Abortion And Education: the logical flaws in the positions held by the ‘religious right’

OK – this is a very contentious topic.  Please, read my disclaimer first:

In this post, I do not wish to debate the morality of abortion or if it ought to be legal or illegal and anything else related to abortion itself.  Let’s leave that for a later post focused specifically on that topic.

This post is about the inconsistencies in the ‘principled positions’ presently proposed (held) by many people who consider themselves as part of the ‘religious right’ and/or (because they do differ at times, but not always) ‘social conservatives’.

No, I am not taking the position that they are correct or incorrect, right or wrong.  I am simply stating that they are inconsistent in their reasoning.  As in, ‘if A, then you cannot logically argue for B; if B, then you cannot logically argue for A’!
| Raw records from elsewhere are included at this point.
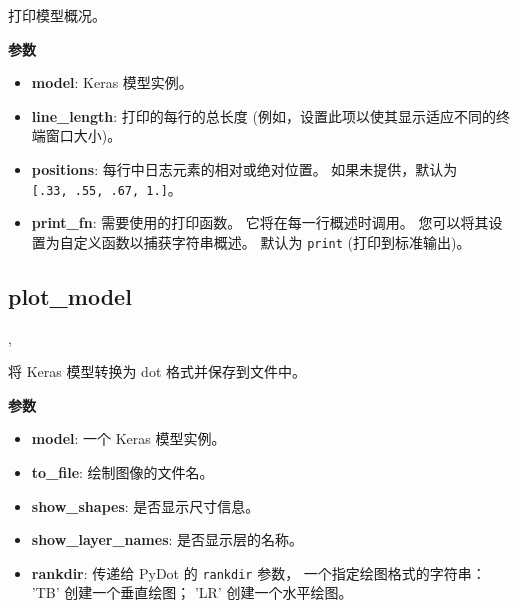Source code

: 打印模型概况。

\textbf{参数}

\begin{itemize}
\tightlist
\item
  \textbf{model}: Keras 模型实例。
\item
  \textbf{line\_length}: 打印的每行的总长度
  (例如，设置此项以使其显示适应不同的终端窗口大小)。
\item
  \textbf{positions}: 每行中日志元素的相对或绝对位置。
  如果未提供，默认为 \texttt{{[}.33,\ .55,\ .67,\ 1.{]}}。
\item
  \textbf{print\_fn}: 需要使用的打印函数。 它将在每一行概述时调用。
  您可以将其设置为自定义函数以捕获字符串概述。 默认为 \texttt{print}
  (打印到标准输出)。
\end{itemize}



\subsection{plot\_model}\label{plotux5fmodel}

\begin{Shaded}
\begin{Highlighting}[]
\OperatorTok{=}\OperatorTok{=}, \\
\hspace{3cm}\OperatorTok{=}\OperatorTok{=}\NormalTok{)}
\end{Highlighting}
\end{Shaded}

将 Keras 模型转换为 dot 格式并保存到文件中。

\textbf{参数}

\begin{itemize}
\tightlist
\item
  \textbf{model}: 一个 Keras 模型实例。
\item
  \textbf{to\_file}: 绘制图像的文件名。
\item
  \textbf{show\_shapes}: 是否显示尺寸信息。
\item
  \textbf{show\_layer\_names}: 是否显示层的名称。
\item
  \textbf{rankdir}: 传递给 PyDot 的 \texttt{rankdir} 参数，
  一个指定绘图格式的字符串： 'TB' 创建一个垂直绘图； 'LR'
  创建一个水平绘图。
\end{itemize}



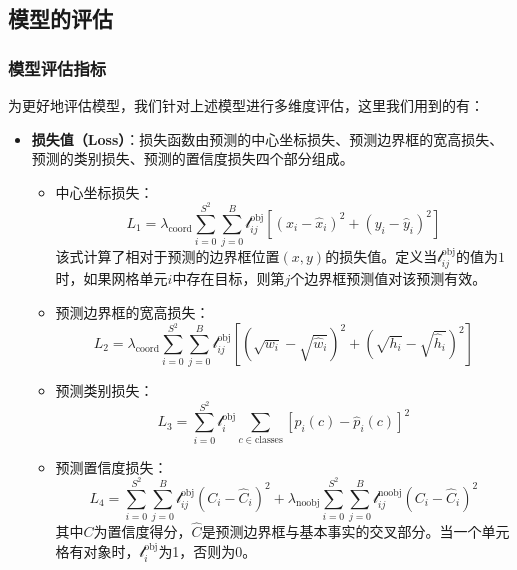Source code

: \documentclass{MathorCupmodeling}
\begin{document}
	\subsection{模型的评估}\label{模型效果分析}
	\subsubsection{模型评估指标}
	为更好地评估模型，我们针对上述模型进行多维度评估，这里我们用到的有：
	\begin{itemize}
		\item \textbf{损失值（Loss）}：损失函数由预测的中心坐标损失、预测边界框的宽高损失、预测的类别损失、预测的置信度损失四个部分组成\textcolor{blue}{\cite{LOSS}}。
		\begin{itemize}
			\item {\heiti 中心坐标损失}：
		\begin{equation}
			L_1=\lambda_{\text{coord}}\sum\limits_{i=0}^{S^2}\sum\limits_{j=0}^{B}\mathcal{l}_{ij}^{\text{obj}}\left[\left(x_i-\hat{x}_i\right)^2+\left(y_i-\hat{y}_i\right)^2\right]
		\end{equation}
		该式计算了相对于预测的边界框位置$\left(x,y\right)$的损失值。定义当$\mathcal{l}_{ij}^{\text{obj}}$的值为$1$时，如果网格单元$i$中存在目标，则第$j$个边界框预测值对该预测有效。
			\item {\heiti 预测边界框的宽高损失}：
			\begin{equation}
				L_2=\lambda_{\text{coord}}\sum\limits_{i=0}^{S^2}\sum\limits_{j=0}^{B}\mathcal{l}_{ij}^{\text{obj}}\left[\left(\sqrt{w_i}-\sqrt{\hat{w}_i}\right)^2+\left(\sqrt{h_i}-\sqrt{\hat{h}_i}\right)^2\right]
			\end{equation}
			\item {\heiti 预测类别损失}：
			\begin{equation}
				L_3=\sum\limits_{i=0}^{S^2}\mathcal{l}_{i}^{\text{obj}}\sum\limits_{c\in\text{classes}}\left[p_i\left(c\right)-\hat{p}_i\left(c\right)\right]^2
			\end{equation}
			\item {\heiti 预测置信度损失}：
			\begin{equation}
				L_4=\sum\limits_{i=0}^{S^2}\sum\limits_{j=0}^{B}\mathcal{l}_{ij}^{\text{obj}}\left(C_i-\hat{C}_i\right)^2+\lambda_{\text{noobj}}\sum\limits_{i=0}^{S^2}\sum\limits_{j=0}^{B}\mathcal{l}_{ij}^{\text{noobj}}\left(C_i-\hat{C}_i\right)^2
			\end{equation}
			其中$C$为置信度得分，$\hat{C}$是预测边界框与基本事实的交叉部分。当一个单元格有对象时，$\mathcal{l}_{i}^{\text{obj}}$为1，否则为0。

\end{itemize}
\end{itemize}
\end{document}

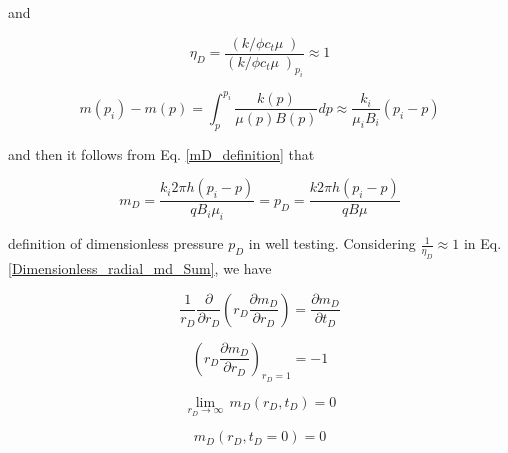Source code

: \documentclass{llncs}
\numberwithin{equation}{section}
\numberwithin{figure}{section}
\numberwithin{table}{section}
\begin{document}
    and

    \begin{equation}
        {{\eta }_{D}}=\frac{\left( {k}/{\phi {{c}_{t}}\mu }\; \right)}{{{\left( {k}/{\phi {{c}_{t}}\mu }\; \right)}_{{{p}_{i}}}}}\approx 1
        \label{assumption}
    \end{equation}

    \begin{equation}
        m\left( {{p}_{i}} \right)-m\left( p \right)=\int_{p}^{{{p}_{i}}}{\frac{k\left( p \right)}{\mu \left( p \right)B\left( p \right)}dp\approx \frac{{{k}_{i}}}{{{\mu }_{i}}{{B}_{i}}}}\left( {{p}_{i}}-p \right)
        \label{assumption_2}
    \end{equation}

    and then it follows from Eq. \ref{mD_definition} that

    \begin{equation}
        {{m}_{D}}=\frac{{{k}_{i}}2\pi h\left( {{p}_{i}}-p \right)}{q{{B}_{i}}{{\mu }_{i}}}={{p}_{D}}=\frac{k 2\pi h\left( {{p}_{i}}-p \right)}{qB\mu }
        \label{mD_to_pD}
    \end{equation}

     definition of dimensionless pressure $p_{D}$ in well testing.
    Considering $\frac{1}{{{\eta }_{D}}}\approx 1$ in Eq. \ref{Dimensionless_radial_md_Sum}, we have

    \begin{equation}
        \frac{1}{{{r}_{D}}}\frac{\partial }{\partial {{r}_{D}}}\left( {{r}_{D}}\frac{\partial {{m}_{D}}}{\partial {{r}_{D}}} \right)=\frac{\partial {{m}_{D}}}{\partial {{t}_{D}}}
        \label{Dimensionless_radial_md_Sum_lin}
    \end{equation}

    \begin{equation}
        {{\left( {{r}_{D}}\frac{\partial {{m}_{D}}}{\partial {{r}_{D}}} \right)}_{{{r}_{D}}=1}}=-1
        \label{Boundary_1_sum_lin}
    \end{equation}

    \begin{equation}
        \underset{{{r}_{D}}\to \infty }{\mathop{\lim }}\,{{m}_{D}}\left( {{r}_{D}},{{t}_{D}} \right)=0
        \label{Boundary_2_sum_lin}
    \end{equation}

    \begin{equation}
        {{m}_{D}}\left( {{r}_{D}},{{t}_{D}}=0 \right)=0
        \label{Initial_con_sum_lin}
    \end{equation}
\end{document}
Now that I have presented the disclaimer at such great length, let me present the two positions, as I understand them to be argued by the aforementioned factions within the conservative movement.

Position A: 

A person’s a person, no matter how small – or within a womb he/she is.  Since the genetic material is set at conception, from zygote on, this is defined as a human being with full human rights and freedoms.  Abortion is immoral and should be illegal because by intentionally killing this entity, one is killing a human being and thus violating his/her civil liberties.

In other words, ‘Position A’ holds that killing a fetus is murder because civil liberties and full human rights kick in at conception.  The right of the child to his/her civil liberties is inviolable, regardless of what the parents’ views are.

Position B:

Parents have a right to raise their child as they wish, without interference from the government.

In other words, parents should have the right to exclude information from their child’s education which they don’t like or agree with, they may discipline their child in any way they see fit, and so on.  They could even subject them to plastic surgery for the hell of it, if they wanted to…

Please, don’t get me wrong – I do not know where the proper balance between the civil liberties of the child versus the civil liberties of the parents lies!

All I am saying is that if you think that the government has the right to interfere in in parental decisions from the very beginning – before the child is even born, it is logically inconsistent to then claim that the government has no right to interfere from that point on, whether it is sex ed in school or teaching children from a very young age that there are multiple religious beliefs (as well as disbeliefs).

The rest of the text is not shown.